Once the free energy of the WT-MetaD simulation is converged, the FES was reconstructed using the reweighting algorithm37 (Fig. 2) as function of two unbiased CVs: the first CV (named as “RMSd(G-core) vs 1KF1Cry”) corresponds to the RMSd of the G-tetrads superimposed to those of the 1KF1 crystallographic model (the latter hereafter named as 1KF1Cry); as second CV we used a Coordination to describe the number of Hoogsteen hydrogen bonds (Hbcore) formed in the G-tetrads. In particular, as concern the second CV, we defined exactly the number of Hoogsteen hydrogen bonds for each structure having two G-tetrad planes as Hbcore2d, Hbcore3d, Hbcore3u, Hbcore24d and Hbcore34d (see Table S2 in Supplementary Information) with respect to 1KF1Cry (see Table S1 in Supplementary Information). The proper Hbcore value of each structure was assigned following the flow diagram reported in Figure S22.

MDs on G4 conformations representing the basin C

The stability of the slipped G4 conformations found in basin C was assessed calculating the RMSd during 200 ns long MDs, by applying the same protocol previously described for the starting 1KF1Cry. Finally, MDs of 4d structure was extended to 1 µs MDs, in order to better analyze the most stable slipped structure found in basin C.

DNA sample preparation

The d[TAG3(TTAGGG)3] (h-tel23) and d[TAG3(TTAGGG)2TTAGG] (h-tel22tr) sequences were synthesized and purified as already described72. The oligonucleotides were dissolved in 20 mM potassium phosphate buffer (pH 7.0) containing 70 mM KCl, 0.2 mM EDTA, and 40% PEG200. The concentration of oligonucleotides was determined by UV adsorption measurements at 95 °C using appropriate molar extinction coefficient values ε (λ = 260 nm) calculated by the nearest-neighbor model73. Each sample was heated to 95 °C for 5 min, gradually cooled to room temperature overnight, and then incubated for at least 24 h at 4 °C before data acquisition.

Gel electrophoresis

Native gel electrophoresis analysis was carried out on 15% polyacrylamide gel at 25 °C, which was run at 80 V for 4 h in 1 × TB buffer (pH 7.5) supplemented with 10 mM KCl. A concentration of 50 μM was used for the oligonucleotides, which were prepared in a 40% PEG200 containing K+-buffer.
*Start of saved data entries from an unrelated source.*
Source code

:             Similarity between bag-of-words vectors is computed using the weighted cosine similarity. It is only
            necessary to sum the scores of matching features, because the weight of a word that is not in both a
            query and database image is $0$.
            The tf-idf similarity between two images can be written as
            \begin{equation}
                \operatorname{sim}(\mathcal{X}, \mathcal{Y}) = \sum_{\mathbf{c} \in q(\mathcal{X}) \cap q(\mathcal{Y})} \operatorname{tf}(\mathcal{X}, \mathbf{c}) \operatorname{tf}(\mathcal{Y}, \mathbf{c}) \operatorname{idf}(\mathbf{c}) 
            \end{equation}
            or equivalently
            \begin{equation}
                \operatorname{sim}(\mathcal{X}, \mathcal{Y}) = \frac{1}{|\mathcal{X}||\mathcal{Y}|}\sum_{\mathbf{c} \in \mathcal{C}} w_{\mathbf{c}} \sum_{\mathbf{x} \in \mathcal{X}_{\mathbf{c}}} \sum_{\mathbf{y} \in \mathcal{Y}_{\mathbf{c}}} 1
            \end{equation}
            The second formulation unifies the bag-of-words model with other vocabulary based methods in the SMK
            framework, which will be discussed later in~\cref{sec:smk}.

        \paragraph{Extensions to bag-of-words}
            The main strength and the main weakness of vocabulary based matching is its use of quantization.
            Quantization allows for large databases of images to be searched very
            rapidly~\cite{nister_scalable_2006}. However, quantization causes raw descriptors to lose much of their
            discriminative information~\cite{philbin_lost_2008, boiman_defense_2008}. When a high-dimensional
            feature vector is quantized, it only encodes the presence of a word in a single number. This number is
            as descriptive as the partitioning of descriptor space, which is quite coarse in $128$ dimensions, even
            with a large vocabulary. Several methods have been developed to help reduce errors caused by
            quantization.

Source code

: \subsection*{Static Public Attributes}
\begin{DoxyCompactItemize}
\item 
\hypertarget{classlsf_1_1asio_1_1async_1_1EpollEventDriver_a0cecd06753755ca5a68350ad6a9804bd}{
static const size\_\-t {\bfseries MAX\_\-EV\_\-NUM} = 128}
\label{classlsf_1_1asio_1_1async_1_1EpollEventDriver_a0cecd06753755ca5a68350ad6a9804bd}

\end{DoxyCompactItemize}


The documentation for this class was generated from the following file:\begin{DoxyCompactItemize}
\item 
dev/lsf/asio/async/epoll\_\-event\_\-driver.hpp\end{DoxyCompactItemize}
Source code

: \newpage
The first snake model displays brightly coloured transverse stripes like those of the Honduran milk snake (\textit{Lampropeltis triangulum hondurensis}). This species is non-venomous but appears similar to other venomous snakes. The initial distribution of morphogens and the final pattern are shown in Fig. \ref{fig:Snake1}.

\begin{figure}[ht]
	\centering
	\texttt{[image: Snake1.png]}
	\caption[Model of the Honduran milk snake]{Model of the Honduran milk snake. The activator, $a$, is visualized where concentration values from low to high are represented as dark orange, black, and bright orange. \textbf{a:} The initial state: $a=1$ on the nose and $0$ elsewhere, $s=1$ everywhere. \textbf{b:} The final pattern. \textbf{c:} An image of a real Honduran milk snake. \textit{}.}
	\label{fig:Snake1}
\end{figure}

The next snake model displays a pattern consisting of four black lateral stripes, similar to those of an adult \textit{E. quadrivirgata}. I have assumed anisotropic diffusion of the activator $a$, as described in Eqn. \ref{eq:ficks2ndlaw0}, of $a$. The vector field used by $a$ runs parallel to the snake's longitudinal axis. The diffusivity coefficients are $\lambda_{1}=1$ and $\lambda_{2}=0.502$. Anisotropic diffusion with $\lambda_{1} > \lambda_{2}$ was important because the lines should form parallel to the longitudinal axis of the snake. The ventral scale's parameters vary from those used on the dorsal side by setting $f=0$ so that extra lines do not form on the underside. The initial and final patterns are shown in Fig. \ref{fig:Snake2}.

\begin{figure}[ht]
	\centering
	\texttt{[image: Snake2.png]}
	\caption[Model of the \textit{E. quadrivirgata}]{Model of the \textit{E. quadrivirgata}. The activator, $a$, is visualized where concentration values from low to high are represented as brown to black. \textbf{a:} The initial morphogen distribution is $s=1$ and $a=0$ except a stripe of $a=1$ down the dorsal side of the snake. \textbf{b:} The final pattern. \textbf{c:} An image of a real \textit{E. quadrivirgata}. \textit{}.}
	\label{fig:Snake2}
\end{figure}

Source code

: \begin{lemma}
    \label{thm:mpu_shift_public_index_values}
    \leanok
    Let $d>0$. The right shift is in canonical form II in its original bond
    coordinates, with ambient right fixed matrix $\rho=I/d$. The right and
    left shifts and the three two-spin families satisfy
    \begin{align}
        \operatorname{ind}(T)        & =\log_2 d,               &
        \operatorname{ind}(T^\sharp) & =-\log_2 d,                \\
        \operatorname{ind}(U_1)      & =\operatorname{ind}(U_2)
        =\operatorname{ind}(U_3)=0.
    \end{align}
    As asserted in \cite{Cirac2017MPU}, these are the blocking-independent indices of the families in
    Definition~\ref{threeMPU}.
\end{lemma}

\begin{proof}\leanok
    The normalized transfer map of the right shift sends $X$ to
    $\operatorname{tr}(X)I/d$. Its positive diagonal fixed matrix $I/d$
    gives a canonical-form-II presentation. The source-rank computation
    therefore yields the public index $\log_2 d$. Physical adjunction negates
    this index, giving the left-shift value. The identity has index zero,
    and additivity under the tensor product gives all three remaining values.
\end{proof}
Prior to loading the mixture onto the gel, 1 μL of glycerol solution (60% v/v) was added. The total volume loaded in each well was 10 μL. Gel was imaged by UV-shadowing, using the exposure wavelength of 254 nm for nucleobase detection.

Circular dichroism spectroscopy

CD experiments were recorded on a Jasco J-815 spectropolarimeter equipped with a PTC-423S temperature controller. Spectra were recorded in a quartz cuvette with 1 mm path length in the 220–360 nm wavelength range and averaged over three scans. The scan rate was set to 100 nm/min, with a 1 s response time and 1 nm bandwidth. Buffer baseline was subtracted from each spectrum. Experiments were performed using 10 μM oligonucleotide concentration. CD melting experiments were carried out by collecting data in the range 10–100 °C using a temperature step of 5 °C. The samples were incubated at each temperature for a suitable time to achieve the equilibrium. Reaching equilibrium at each temperature was guaranteed by the achievement of superimposable CD spectra on changing time. The CD melting curves were obtained by following changes of CD signal at 265 and 295 nm. Apparent melting temperatures (T1/2) were determined from curve fit using Origin 7.0 software74.